Let This Father’s Day
Be Your

Day of Showing
Appreciation For Him

Thus reads an article on the front page of The Cheyenne Citizen dated Sunday, June 15, 1930. The mast head notes, “The Paper that Reaches Every Citizen in Cheyenne and Fort Warren.”

Roughened hands, a stooped, toilworn figure – rundown heels and a shabby coat with frayed cuffs – days in the heating sun or the blighting cold – long hours of overtime when the irresponsible might gather and make merry – all of these things and much more must have been in the mind of the founder of Father’s Day. 

Daily these unsung heroes by the thousands, too often poorly fed and poorly clad, leave for the offices, banks, stores, mines and factories of this country to return in the evening to homes, often cheerless and ill-kept.

But finally, someone with vision saw with appreciation the things a Father has been doing. And so, this second Sunday in June was set aside as a day to do honor to Father for all he has sacrificed for mother and the children.

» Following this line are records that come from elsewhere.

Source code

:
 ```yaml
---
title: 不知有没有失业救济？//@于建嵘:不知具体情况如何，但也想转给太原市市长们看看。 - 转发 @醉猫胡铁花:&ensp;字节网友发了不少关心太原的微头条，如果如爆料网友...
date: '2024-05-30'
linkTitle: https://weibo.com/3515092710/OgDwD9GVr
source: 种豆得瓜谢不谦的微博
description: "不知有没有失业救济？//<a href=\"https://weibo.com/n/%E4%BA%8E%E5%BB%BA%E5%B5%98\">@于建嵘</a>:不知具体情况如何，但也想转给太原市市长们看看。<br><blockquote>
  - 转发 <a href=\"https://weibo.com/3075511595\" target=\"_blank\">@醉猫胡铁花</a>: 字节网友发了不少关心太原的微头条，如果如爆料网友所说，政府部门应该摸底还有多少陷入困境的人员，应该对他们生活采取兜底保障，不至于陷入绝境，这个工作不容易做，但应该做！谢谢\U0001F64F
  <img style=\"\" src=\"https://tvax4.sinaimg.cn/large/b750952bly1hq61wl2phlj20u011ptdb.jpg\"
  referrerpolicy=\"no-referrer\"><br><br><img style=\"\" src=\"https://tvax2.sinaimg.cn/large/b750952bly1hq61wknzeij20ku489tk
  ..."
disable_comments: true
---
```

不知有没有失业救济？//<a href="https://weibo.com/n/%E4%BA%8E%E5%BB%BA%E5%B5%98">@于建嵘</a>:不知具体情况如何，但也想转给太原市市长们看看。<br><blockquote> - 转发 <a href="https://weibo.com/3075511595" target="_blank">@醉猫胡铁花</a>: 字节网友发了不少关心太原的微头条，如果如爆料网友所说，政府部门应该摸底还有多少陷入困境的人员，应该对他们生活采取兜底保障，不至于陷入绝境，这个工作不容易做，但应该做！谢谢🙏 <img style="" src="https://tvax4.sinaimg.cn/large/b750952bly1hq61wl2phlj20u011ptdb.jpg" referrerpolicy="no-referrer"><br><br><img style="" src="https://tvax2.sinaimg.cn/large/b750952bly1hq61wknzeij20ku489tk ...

It is characteristic of the sentiment long given credence in America that Mother’s Day was established before it occurred to anyone Father must have his day too.

But as time goes on, Father’s Day is observed more and more, and finally it will take its place in the calendar where it should, and Father will be honored and acclaimed on the second Sunday in June as Mother is on the second Sunday in May.

Research shows several accounts of the origin of Father’s Day. Here’s one.

In reality, Father’s Day would not have reached the status it has today without the efforts of one woman, Sonora Smart Dodd. One of the reasons Dodd was so passionate about the holiday was she and her siblings were raised by a single father, William Jackson Smart.

Dodd was inspired to start a holiday for fathers after hearing a sermon at her church about Anna Jarvis’s effort to establish Mother’s Day.  

After the sermon, Dodd approached her pastor and said she believed fathers deserved their own day of celebration. Her original idea was the holiday be held on June 5, her father’s birthday.

Instead, to provide more time to prepare sermons for the holiday, Dodd proposed the Father’s Day event be held on June 19, 1910, the third Sunday of the month. 

Dodd continued holding these celebrations in Spokane, Wash., for many years until she left to study art in Chicago. She resumed celebrations when she returned to Spokane in the 1930s. 

Based on Dodd’s efforts, several politicians attempted to formalize the holiday with little success. U.S. President Lyndon B. Johnson designated the celebration of Father’s Day with a presidential proclamation, and Father’s Day was made a national holiday in 1972 by President Richard M. Nixon.